## TASK OBJECTIVE
Take the entries that follow and return exactly the lines from the one holding "- We use a tanh" through the one holding "with cosine similarity.", both included. Nothing else is needed.

*** Opening of INPUT MATERIAL ***

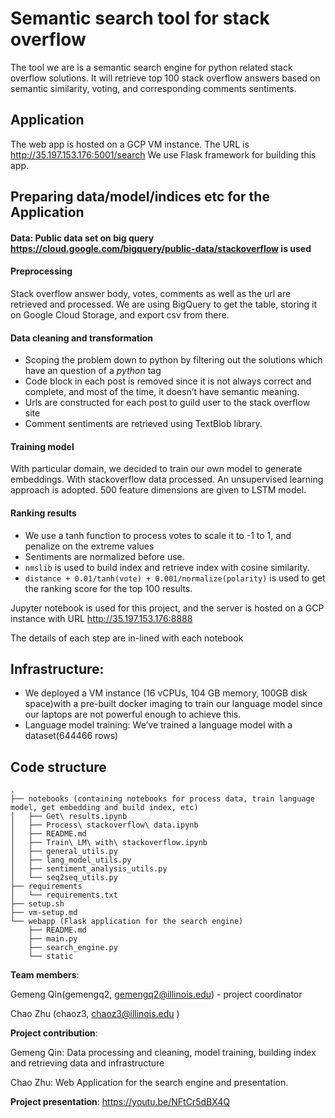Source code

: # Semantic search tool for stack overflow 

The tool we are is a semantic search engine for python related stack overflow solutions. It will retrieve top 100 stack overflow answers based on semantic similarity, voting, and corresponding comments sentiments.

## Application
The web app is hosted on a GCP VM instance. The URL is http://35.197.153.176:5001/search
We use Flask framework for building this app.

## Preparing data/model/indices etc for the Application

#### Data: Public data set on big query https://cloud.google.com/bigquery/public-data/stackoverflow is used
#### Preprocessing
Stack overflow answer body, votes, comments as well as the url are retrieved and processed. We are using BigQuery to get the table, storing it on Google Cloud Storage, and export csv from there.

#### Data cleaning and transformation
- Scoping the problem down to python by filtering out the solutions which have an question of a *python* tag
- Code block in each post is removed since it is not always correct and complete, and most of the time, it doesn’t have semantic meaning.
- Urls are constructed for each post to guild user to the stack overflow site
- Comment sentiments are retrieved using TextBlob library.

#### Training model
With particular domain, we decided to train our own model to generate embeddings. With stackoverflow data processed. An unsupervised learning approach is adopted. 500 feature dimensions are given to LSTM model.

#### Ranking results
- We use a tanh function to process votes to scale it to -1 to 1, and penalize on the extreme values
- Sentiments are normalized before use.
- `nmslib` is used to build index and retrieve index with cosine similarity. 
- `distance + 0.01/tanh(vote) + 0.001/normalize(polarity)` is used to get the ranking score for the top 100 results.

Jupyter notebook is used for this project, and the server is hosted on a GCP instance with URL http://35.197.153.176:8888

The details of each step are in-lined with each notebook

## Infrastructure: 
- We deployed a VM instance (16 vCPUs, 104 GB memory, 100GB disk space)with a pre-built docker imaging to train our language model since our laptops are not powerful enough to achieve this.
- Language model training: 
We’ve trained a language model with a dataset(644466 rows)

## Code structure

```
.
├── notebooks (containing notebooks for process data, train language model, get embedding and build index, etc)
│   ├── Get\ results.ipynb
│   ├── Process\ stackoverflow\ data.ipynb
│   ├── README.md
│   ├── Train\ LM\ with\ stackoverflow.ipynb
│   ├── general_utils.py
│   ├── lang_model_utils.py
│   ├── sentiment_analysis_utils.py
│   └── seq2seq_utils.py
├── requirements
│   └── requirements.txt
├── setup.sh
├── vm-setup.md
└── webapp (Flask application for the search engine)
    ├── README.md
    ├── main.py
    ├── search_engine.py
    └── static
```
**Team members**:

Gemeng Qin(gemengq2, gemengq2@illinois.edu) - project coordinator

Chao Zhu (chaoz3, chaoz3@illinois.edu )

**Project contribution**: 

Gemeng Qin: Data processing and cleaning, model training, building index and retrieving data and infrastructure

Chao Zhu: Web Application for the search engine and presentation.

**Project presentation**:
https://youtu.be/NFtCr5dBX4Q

*** Close of INPUT MATERIAL ***
*** Opening of INPUT MATERIAL ***

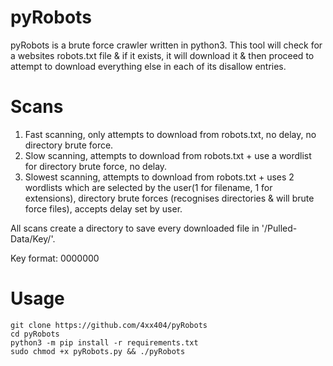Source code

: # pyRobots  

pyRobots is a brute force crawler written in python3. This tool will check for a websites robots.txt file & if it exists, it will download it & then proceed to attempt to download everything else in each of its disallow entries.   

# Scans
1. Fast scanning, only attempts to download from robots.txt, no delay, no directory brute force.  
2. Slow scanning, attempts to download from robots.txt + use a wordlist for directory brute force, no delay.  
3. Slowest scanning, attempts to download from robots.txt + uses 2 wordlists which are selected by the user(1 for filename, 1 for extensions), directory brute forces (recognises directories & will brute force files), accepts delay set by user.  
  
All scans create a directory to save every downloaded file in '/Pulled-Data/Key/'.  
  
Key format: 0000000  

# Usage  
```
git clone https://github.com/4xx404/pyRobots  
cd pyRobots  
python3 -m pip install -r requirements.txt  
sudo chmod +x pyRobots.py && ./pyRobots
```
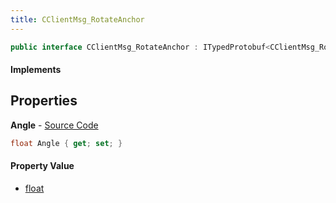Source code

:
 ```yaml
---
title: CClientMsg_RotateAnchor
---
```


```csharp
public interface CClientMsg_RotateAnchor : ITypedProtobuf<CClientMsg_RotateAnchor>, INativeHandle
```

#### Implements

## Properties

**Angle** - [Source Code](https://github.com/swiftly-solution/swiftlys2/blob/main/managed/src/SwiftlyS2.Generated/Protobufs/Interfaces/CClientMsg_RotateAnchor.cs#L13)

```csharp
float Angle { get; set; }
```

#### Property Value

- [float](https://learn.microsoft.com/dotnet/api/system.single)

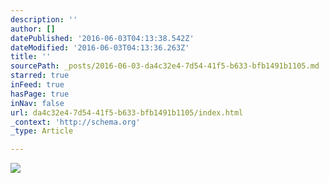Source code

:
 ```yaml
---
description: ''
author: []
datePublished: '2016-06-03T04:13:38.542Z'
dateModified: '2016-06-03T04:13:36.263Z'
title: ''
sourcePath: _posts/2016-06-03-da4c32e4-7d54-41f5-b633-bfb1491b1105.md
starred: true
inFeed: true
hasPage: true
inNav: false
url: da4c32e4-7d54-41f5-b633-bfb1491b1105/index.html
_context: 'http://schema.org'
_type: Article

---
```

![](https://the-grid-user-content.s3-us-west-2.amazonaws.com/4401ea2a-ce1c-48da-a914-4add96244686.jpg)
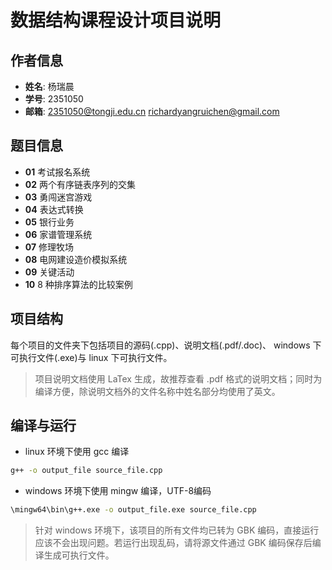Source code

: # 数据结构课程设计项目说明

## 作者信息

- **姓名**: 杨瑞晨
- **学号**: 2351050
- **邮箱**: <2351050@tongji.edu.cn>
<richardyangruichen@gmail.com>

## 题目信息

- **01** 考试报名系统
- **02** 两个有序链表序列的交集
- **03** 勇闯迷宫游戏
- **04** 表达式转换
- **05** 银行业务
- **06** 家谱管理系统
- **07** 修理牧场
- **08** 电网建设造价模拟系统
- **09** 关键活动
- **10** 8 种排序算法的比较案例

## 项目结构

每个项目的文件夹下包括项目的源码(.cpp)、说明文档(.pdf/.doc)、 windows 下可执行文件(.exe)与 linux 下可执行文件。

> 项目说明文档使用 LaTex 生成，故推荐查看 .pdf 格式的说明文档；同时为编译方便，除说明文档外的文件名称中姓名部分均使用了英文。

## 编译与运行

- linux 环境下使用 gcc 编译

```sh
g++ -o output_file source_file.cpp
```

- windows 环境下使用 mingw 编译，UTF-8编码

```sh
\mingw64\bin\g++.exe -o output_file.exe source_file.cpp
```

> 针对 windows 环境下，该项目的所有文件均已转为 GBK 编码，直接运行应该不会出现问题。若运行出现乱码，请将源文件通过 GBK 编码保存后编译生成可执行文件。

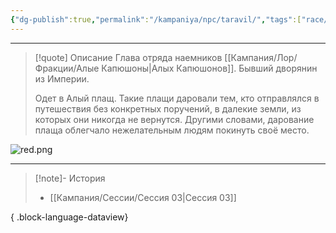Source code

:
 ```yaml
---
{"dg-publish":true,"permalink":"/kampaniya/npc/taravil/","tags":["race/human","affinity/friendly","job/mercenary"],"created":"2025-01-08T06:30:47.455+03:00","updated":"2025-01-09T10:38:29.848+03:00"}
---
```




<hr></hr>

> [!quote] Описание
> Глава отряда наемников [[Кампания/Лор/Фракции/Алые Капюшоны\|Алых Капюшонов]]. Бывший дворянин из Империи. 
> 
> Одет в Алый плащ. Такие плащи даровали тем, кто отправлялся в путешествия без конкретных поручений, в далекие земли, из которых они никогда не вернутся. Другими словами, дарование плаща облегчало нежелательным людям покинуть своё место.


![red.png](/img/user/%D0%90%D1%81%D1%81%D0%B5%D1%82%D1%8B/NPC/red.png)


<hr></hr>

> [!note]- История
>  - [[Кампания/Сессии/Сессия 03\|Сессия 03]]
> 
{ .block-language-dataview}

*** Close of INPUT MATERIAL ***
*** Opening of INPUT MATERIAL ***

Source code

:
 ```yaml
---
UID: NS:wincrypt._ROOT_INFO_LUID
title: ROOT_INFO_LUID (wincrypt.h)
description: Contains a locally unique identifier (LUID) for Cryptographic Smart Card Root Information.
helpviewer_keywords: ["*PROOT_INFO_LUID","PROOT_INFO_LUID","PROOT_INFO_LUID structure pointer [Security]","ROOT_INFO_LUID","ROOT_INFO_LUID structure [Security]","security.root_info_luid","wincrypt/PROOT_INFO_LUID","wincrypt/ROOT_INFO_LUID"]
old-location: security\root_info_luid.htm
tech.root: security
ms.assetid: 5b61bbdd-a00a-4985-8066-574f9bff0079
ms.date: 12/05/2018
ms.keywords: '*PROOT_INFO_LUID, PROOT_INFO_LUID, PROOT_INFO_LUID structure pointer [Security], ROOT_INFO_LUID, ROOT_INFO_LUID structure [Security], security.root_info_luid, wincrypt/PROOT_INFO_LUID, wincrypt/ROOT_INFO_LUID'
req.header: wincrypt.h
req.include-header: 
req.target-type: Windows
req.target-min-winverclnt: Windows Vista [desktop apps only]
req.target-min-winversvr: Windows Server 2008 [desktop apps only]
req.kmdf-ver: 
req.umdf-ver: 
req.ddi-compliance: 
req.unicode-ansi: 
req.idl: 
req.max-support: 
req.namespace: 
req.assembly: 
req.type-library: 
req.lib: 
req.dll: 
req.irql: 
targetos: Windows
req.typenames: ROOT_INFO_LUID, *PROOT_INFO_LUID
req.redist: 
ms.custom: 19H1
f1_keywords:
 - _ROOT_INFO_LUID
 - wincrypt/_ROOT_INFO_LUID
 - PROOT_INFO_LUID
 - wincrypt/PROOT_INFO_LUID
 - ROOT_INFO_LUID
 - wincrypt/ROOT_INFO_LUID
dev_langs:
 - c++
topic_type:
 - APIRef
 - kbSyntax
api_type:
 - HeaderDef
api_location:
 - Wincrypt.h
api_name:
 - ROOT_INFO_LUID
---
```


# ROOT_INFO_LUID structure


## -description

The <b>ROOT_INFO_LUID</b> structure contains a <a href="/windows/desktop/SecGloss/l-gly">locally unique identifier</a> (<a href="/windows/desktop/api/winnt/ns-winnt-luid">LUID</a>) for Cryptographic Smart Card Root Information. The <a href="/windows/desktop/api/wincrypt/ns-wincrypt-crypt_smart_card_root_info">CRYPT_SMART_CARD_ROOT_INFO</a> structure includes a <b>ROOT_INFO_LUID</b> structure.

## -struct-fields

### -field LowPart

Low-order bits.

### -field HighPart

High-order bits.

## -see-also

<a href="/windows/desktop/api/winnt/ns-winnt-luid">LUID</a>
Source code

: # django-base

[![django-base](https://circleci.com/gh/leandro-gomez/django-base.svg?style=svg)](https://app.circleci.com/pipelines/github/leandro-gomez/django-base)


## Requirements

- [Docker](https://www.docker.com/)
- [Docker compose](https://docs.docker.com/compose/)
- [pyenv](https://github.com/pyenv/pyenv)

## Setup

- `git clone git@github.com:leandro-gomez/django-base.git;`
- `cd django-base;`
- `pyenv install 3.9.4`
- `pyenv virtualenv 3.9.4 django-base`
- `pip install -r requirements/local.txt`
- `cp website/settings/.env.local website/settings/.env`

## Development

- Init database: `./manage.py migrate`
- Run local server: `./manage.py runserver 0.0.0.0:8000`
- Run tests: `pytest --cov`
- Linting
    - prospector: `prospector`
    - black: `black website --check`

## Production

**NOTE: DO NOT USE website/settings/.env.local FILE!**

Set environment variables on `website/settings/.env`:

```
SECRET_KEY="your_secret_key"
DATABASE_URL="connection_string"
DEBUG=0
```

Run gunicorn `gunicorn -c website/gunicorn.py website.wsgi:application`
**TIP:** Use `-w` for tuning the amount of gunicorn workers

*** Close of INPUT MATERIAL ***

## YOUR SOLUTION
- We use a tanh function to process votes to scale it to -1 to 1, and penalize on the extreme values
- Sentiments are normalized before use.
- `nmslib` is used to build index and retrieve index with cosine similarity. 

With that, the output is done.